+++ PROVIDED RECORDS +++

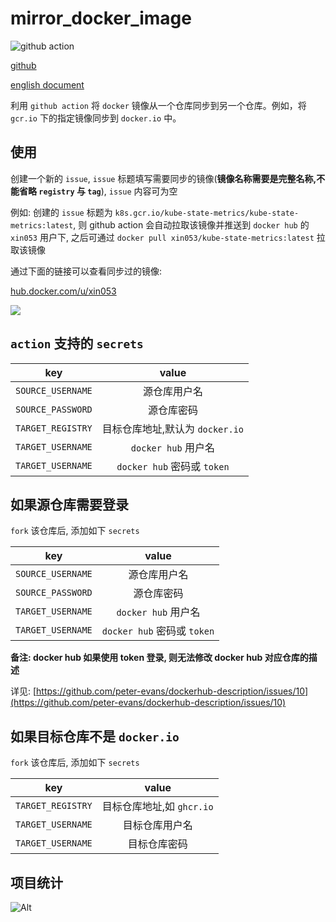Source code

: # mirror_docker_image

![github action](https://github.com/xin053/mirror_docker_image/actions/workflows/mirror_docker_image.yml/badge.svg)

[github](https://github.com/xin053/mirror_docker_image)

[english document](https://github.com/xin053/mirror_docker_image/blob/main/README.md)

利用 `github action` 将 `docker` 镜像从一个仓库同步到另一个仓库。例如，将 `gcr.io` 下的指定镜像同步到 `docker.io` 中。

## 使用

创建一个新的 `issue`, `issue` 标题填写需要同步的镜像(**镜像名称需要是完整名称,不能省略 `registry` 与 `tag`**), `issue` 内容可为空

例如: 创建的 `issue` 标题为 `k8s.gcr.io/kube-state-metrics/kube-state-metrics:latest`, 则 github action 会自动拉取该镜像并推送到 `docker hub` 的 `xin053` 用户下, 之后可通过 `docker pull xin053/kube-state-metrics:latest` 拉取该镜像

通过下面的链接可以查看同步过的镜像:

[hub.docker.com/u/xin053](hub.docker.com/u/xin053)

![](https://github.com/xin053/mirror_docker_image/blob/main/images/1.png)

## `action` 支持的 `secrets`

|        key        |              value              |
| :---------------: | :-----------------------------: |
| `SOURCE_USERNAME` |          源仓库用户名           |
| `SOURCE_PASSWORD` |           源仓库密码            |
| `TARGET_REGISTRY` | 目标仓库地址,默认为 `docker.io` |
| `TARGET_USERNAME` |       `docker hub` 用户名       |
| `TARGET_USERNAME` |   `docker hub` 密码或 `token`   |

## 如果源仓库需要登录

`fork` 该仓库后, 添加如下 `secrets`

|        key        |            value            |
| :---------------: | :-------------------------: |
| `SOURCE_USERNAME` |        源仓库用户名         |
| `SOURCE_PASSWORD` |         源仓库密码          |
| `TARGET_USERNAME` |     `docker hub` 用户名     |
| `TARGET_USERNAME` | `docker hub` 密码或 `token` |


**备注: docker hub 如果使用 token 登录, 则无法修改 docker hub 对应仓库的描述**

详见: [https://github.com/peter-evans/dockerhub-description/issues/10](https://github.com/peter-evans/dockerhub-description/issues/10)

## 如果目标仓库不是 `docker.io`

`fork` 该仓库后, 添加如下 `secrets`

|        key        |           value           |
| :---------------: | :-----------------------: |
| `TARGET_REGISTRY` | 目标仓库地址,如 `ghcr.io` |
| `TARGET_USERNAME` |      目标仓库用户名       |
| `TARGET_USERNAME` |       目标仓库密码        |

## 项目统计

![Alt](https://repobeats.axiom.co/api/embed/11e8bb6f504f02fca58a38db2527c314b8a0b9c4.svg "Repobeats analytics image")
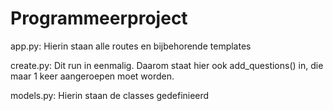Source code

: # Programmeerproject
app.py: Hierin staan alle routes en bijbehorende templates

create.py: Dit run in eenmalig. Daarom staat hier ook add_questions() in, die maar 1 keer aangeroepen moet worden.

models.py: Hierin staan de classes gedefinieerd

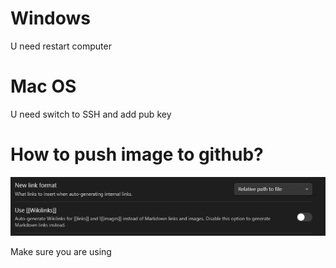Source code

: # Windows
U need restart computer 

# Mac OS
U need switch to SSH and add pub key



# How to push image to github?
![](../Pasted%20image%2020230406120718.png)

Make sure you are using 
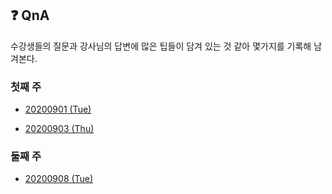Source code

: ## ❓ QnA

수강생들의 질문과 강사님의 답변에 많은 팁들이 담겨 있는 것 같아 몇가지를 기록해 남겨본다.

### 첫째 주

- [20200901 (Tue)](./20200901.md)

- [20200903 (Thu)](./20200903.md)

### 둘째 주

- [20200908 (Tue)](./20200908.md)
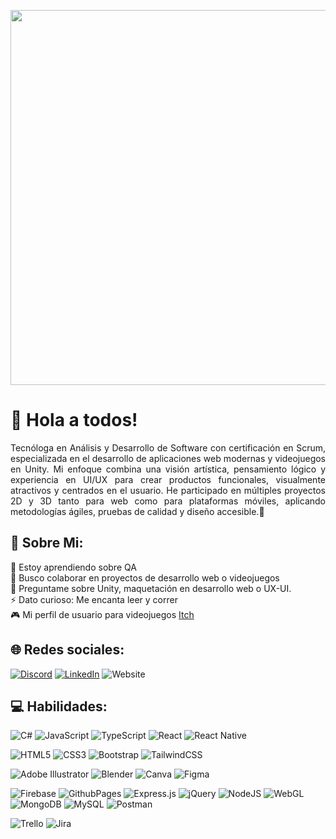 <p align="center">
  <img src="https://user-images.githubusercontent.com/104279565/210019241-ebb826a2-7377-4480-a470-dc58bc951c89.gif" width=600> 
</p>

# 👋 Hola a todos!
<p align="justify">Tecnóloga en Análisis y Desarrollo de Software con certificación en Scrum, especializada en el desarrollo de aplicaciones web modernas y videojuegos en Unity. Mi enfoque combina una visión artística, pensamiento lógico y experiencia en UI/UX para crear productos funcionales, visualmente atractivos y centrados en el usuario. He participado en múltiples proyectos 2D y 3D tanto para web como para plataformas móviles, aplicando metodologías ágiles, pruebas de calidad y diseño accesible.🥰</p>

## 💫 Sobre Mi:
🌱 Estoy aprendiendo sobre QA<br>
👯 Busco colaborar en proyectos de desarrollo web o videojuegos<br>
💬 Preguntame sobre Unity, maquetación en desarrollo web o UX-UI.<br>
⚡ Dato curioso: Me encanta leer y correr<br>
🎮 Mi perfil de usuario para videojuegos [Itch<br>](https://andreamejia.itch.io/)

## 🌐 Redes sociales:
[![Discord](https://img.shields.io/badge/Discord-%237289DA.svg?logo=discord&logoColor=white)](https://discord.gg/andrea_mejia) [![LinkedIn](https://img.shields.io/badge/LinkedIn-%230077B5.svg?logo=linkedin&logoColor=white)](https://www.linkedin.com/in/andrea-mejia95/) ![Website](https://img.shields.io/website?url=https://portafolio-andrea-mejia.vercel.app/)
<br>

## 💻 Habilidades:
![C#](https://img.shields.io/badge/c%23-%23239120.svg?style=for-the-badge&logo=csharp&logoColor=white) ![JavaScript](https://img.shields.io/badge/javascript-%23323330.svg?style=for-the-badge&logo=javascript&logoColor=%23F7DF1E) ![TypeScript](https://img.shields.io/badge/typescript-%23007ACC.svg?style=for-the-badge&logo=typescript&logoColor=white) ![React](https://img.shields.io/badge/react-%2320232a.svg?style=for-the-badge&logo=react&logoColor=%2361DAFB) ![React Native](https://img.shields.io/badge/react_native-%2320232a.svg?style=for-the-badge&logo=react&logoColor=%2361DAFB)

![HTML5](https://img.shields.io/badge/html5-%23E34F26.svg?style=for-the-badge&logo=html5&logoColor=white) ![CSS3](https://img.shields.io/badge/css3-%231572B6.svg?style=for-the-badge&logo=css3&logoColor=white) ![Bootstrap](https://img.shields.io/badge/bootstrap-%238511FA.svg?style=for-the-badge&logo=bootstrap&logoColor=white) ![TailwindCSS](https://img.shields.io/badge/tailwindcss-%2338B2AC.svg?style=for-the-badge&logo=tailwind-css&logoColor=white)

![Adobe Illustrator](https://img.shields.io/badge/adobe%20illustrator-%23FF9A00.svg?style=for-the-badge&logo=adobe%20illustrator&logoColor=white) ![Blender](https://img.shields.io/badge/blender-%23F5792A.svg?style=for-the-badge&logo=blender&logoColor=white) ![Canva](https://img.shields.io/badge/Canva-%2300C4CC.svg?style=for-the-badge&logo=Canva&logoColor=white) ![Figma](https://img.shields.io/badge/figma-%23F24E1E.svg?style=for-the-badge&logo=figma&logoColor=white)

![Firebase](https://img.shields.io/badge/firebase-%23039BE5.svg?style=for-the-badge&logo=firebase) ![GithubPages](https://img.shields.io/badge/github%20pages-121013?style=for-the-badge&logo=github&logoColor=white)  ![Express.js](https://img.shields.io/badge/express.js-%23404d59.svg?style=for-the-badge&logo=express&logoColor=%2361DAFB) ![jQuery](https://img.shields.io/badge/jquery-%230769AD.svg?style=for-the-badge&logo=jquery&logoColor=white) ![NodeJS](https://img.shields.io/badge/node.js-6DA55F?style=for-the-badge&logo=node.js&logoColor=white)   ![WebGL](https://img.shields.io/badge/WebGL-990000?logo=webgl&logoColor=white&style=for-the-badge) ![MongoDB](https://img.shields.io/badge/MongoDB-%234ea94b.svg?style=for-the-badge&logo=mongodb&logoColor=white) ![MySQL](https://img.shields.io/badge/mysql-%2300000f.svg?style=for-the-badge&logo=mysql&logoColor=white)  ![Postman](https://img.shields.io/badge/Postman-FF6C37?style=for-the-badge&logo=postman&logoColor=white) 

![Trello](https://img.shields.io/badge/Trello-%23026AA7.svg?style=for-the-badge&logo=Trello&logoColor=white) ![Jira](https://img.shields.io/badge/jira-%230A0FFF.svg?style=for-the-badge&logo=jira&logoColor=white)
<br>

<!-- Proudly created with GPRM ( https://gprm.itsvg.in ) -->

+++

A verbatim copy of the records is expected, from their first line through the line with "[hub.docker.com/u/xin053](hub.docker.com/u/xin053)", inclusive, with the pictures removed.

Source code

: # mirror_docker_image

![github action](https://github.com/xin053/mirror_docker_image/actions/workflows/mirror_docker_image.yml/badge.svg)

[github](https://github.com/xin053/mirror_docker_image)

[english document](https://github.com/xin053/mirror_docker_image/blob/main/README.md)

利用 `github action` 将 `docker` 镜像从一个仓库同步到另一个仓库。例如，将 `gcr.io` 下的指定镜像同步到 `docker.io` 中。

## 使用

创建一个新的 `issue`, `issue` 标题填写需要同步的镜像(**镜像名称需要是完整名称,不能省略 `registry` 与 `tag`**), `issue` 内容可为空

例如: 创建的 `issue` 标题为 `k8s.gcr.io/kube-state-metrics/kube-state-metrics:latest`, 则 github action 会自动拉取该镜像并推送到 `docker hub` 的 `xin053` 用户下, 之后可通过 `docker pull xin053/kube-state-metrics:latest` 拉取该镜像

通过下面的链接可以查看同步过的镜像:

[hub.docker.com/u/xin053](hub.docker.com/u/xin053)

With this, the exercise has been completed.